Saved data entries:
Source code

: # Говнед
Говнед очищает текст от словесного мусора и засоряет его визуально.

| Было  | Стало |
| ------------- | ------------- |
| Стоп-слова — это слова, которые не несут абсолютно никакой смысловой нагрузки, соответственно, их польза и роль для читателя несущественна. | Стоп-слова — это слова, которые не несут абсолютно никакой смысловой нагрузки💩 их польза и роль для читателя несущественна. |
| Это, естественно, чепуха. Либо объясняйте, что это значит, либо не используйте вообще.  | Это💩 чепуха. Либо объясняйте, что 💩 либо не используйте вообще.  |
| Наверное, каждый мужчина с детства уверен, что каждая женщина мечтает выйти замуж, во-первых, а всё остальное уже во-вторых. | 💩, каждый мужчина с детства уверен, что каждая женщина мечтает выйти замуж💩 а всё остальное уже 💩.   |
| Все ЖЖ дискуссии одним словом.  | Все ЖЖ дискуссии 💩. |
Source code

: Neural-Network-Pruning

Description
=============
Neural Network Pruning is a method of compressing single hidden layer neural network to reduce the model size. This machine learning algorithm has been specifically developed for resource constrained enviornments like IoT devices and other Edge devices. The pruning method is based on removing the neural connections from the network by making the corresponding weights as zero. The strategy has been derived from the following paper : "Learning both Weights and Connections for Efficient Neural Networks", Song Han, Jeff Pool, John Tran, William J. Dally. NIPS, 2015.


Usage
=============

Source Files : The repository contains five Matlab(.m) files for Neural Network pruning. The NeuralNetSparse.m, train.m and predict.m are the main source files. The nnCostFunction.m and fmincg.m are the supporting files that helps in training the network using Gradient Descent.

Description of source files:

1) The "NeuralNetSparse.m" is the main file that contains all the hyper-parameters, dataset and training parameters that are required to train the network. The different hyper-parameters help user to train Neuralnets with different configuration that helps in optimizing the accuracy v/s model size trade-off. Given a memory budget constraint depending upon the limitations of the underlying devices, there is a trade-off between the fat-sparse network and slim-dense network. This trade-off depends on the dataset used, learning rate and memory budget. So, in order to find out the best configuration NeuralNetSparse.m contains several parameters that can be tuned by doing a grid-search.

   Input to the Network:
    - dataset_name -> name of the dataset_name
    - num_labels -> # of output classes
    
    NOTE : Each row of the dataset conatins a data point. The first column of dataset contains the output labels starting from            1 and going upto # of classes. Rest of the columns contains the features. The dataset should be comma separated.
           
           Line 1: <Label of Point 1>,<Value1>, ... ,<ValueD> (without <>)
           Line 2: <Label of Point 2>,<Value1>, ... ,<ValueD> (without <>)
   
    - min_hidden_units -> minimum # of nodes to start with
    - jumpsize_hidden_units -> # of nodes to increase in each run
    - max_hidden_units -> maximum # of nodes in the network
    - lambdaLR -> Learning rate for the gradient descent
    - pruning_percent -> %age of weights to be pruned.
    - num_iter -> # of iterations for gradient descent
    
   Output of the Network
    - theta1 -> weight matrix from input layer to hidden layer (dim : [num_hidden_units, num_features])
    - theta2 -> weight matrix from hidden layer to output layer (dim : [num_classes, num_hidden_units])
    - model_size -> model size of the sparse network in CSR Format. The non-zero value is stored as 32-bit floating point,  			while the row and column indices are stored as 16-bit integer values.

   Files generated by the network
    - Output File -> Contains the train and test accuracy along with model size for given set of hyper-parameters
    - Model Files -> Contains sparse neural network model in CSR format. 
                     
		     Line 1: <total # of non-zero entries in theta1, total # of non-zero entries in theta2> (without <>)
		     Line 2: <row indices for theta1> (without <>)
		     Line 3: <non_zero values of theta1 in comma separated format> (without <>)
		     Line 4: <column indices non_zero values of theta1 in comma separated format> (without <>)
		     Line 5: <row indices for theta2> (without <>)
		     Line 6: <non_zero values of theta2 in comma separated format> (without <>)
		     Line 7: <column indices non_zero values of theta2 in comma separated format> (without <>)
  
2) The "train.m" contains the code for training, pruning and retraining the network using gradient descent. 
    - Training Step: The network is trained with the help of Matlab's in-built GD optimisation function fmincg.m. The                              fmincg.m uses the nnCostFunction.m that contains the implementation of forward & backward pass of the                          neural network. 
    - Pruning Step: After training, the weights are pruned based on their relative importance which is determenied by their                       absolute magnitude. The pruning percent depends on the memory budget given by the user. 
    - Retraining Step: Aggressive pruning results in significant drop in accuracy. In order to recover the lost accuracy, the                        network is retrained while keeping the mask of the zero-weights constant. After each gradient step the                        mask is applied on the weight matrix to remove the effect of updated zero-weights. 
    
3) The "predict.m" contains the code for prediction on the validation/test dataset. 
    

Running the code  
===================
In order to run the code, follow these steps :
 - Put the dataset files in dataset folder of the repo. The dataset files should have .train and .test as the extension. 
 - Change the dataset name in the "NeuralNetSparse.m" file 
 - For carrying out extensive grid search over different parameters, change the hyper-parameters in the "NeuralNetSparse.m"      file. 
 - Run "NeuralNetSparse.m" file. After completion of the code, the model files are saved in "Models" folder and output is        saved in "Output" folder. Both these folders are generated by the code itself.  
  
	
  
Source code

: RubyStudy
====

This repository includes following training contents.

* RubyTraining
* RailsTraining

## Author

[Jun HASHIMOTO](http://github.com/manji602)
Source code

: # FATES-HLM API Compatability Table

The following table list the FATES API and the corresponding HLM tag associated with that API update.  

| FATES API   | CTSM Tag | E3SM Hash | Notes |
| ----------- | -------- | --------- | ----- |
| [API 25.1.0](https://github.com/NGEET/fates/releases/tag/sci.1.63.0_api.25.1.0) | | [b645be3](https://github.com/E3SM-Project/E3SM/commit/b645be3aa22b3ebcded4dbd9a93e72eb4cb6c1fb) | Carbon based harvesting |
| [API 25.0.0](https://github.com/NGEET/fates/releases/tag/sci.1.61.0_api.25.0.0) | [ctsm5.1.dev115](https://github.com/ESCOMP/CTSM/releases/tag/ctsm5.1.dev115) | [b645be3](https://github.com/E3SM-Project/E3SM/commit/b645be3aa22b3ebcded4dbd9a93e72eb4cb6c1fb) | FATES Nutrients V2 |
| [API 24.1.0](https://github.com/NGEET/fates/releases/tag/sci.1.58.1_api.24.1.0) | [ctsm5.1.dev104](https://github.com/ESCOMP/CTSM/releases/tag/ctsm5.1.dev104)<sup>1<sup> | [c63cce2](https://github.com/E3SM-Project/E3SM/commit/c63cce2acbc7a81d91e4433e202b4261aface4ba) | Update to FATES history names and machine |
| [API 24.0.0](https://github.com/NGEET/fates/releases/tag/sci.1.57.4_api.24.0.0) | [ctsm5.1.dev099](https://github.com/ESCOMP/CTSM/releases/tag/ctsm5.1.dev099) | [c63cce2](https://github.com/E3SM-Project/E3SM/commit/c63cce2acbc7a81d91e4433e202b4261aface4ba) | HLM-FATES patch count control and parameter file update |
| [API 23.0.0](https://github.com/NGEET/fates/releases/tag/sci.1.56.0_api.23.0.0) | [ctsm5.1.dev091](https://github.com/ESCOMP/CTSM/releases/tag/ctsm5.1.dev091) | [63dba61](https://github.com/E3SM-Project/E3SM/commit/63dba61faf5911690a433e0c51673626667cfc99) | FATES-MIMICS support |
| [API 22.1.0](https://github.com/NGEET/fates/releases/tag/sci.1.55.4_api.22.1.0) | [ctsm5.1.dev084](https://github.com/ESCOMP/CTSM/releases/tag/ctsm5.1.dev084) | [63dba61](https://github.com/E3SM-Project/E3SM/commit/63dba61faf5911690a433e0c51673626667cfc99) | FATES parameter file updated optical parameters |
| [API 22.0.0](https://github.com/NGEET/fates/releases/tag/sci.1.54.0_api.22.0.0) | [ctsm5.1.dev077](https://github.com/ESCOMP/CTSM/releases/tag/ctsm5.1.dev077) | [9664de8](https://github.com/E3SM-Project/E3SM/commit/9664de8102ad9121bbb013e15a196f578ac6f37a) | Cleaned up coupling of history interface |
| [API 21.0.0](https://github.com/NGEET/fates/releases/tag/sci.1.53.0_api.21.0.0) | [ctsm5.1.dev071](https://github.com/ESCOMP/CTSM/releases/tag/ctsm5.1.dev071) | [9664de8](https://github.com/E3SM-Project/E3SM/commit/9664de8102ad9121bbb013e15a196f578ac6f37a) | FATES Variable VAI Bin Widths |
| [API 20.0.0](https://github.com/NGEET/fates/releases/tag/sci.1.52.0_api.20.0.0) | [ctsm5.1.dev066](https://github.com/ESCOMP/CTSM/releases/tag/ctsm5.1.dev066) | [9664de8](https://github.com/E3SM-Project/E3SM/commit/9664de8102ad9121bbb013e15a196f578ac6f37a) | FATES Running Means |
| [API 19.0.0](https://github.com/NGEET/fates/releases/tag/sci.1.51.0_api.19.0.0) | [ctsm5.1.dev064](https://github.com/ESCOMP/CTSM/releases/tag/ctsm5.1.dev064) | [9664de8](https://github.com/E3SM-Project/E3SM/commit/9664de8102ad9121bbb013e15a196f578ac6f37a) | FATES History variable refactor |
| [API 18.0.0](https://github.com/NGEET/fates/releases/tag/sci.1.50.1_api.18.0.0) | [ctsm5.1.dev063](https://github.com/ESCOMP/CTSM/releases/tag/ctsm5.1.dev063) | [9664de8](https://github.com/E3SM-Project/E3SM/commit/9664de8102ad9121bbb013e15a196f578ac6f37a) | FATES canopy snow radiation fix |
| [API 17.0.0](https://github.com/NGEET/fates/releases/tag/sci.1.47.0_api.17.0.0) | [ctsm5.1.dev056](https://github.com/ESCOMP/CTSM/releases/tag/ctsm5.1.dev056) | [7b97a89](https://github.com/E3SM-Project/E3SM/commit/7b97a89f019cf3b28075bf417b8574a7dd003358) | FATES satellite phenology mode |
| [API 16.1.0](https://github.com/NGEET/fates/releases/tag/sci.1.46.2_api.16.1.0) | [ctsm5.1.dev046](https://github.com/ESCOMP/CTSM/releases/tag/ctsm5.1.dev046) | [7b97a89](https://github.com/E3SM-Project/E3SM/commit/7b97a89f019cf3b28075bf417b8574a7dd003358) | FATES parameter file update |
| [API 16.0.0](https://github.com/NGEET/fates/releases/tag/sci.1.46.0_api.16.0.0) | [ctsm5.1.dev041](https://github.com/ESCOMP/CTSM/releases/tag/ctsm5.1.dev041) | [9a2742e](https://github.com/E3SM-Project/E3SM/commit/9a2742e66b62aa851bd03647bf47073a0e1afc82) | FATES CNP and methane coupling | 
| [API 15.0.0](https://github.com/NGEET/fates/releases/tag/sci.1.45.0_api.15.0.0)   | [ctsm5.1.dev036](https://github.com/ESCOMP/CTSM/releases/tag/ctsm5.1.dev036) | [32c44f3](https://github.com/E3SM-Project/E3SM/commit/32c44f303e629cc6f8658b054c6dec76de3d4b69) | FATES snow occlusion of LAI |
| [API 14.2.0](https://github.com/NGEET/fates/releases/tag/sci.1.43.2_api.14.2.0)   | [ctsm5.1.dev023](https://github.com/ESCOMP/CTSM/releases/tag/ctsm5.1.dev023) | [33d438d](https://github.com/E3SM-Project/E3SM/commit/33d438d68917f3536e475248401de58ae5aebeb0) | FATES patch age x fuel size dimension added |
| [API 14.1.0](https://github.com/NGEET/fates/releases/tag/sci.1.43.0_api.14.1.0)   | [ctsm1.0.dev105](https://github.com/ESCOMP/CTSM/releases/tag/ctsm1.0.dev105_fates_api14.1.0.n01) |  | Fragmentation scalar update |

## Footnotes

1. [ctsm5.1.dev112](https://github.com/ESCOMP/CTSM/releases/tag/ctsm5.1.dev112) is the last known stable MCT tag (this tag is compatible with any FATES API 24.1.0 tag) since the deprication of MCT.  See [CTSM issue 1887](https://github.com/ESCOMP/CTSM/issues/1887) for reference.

§ EXERCISE GOAL: From the records above, return each line that has the string "folder".

§ FINAL ANSWER:
 - Put the dataset files in dataset folder of the repo. The dataset files should have .train and .test as the extension. 
 - Run "NeuralNetSparse.m" file. After completion of the code, the model files are saved in "Models" folder and output is        saved in "Output" folder. Both these folders are generated by the code itself.  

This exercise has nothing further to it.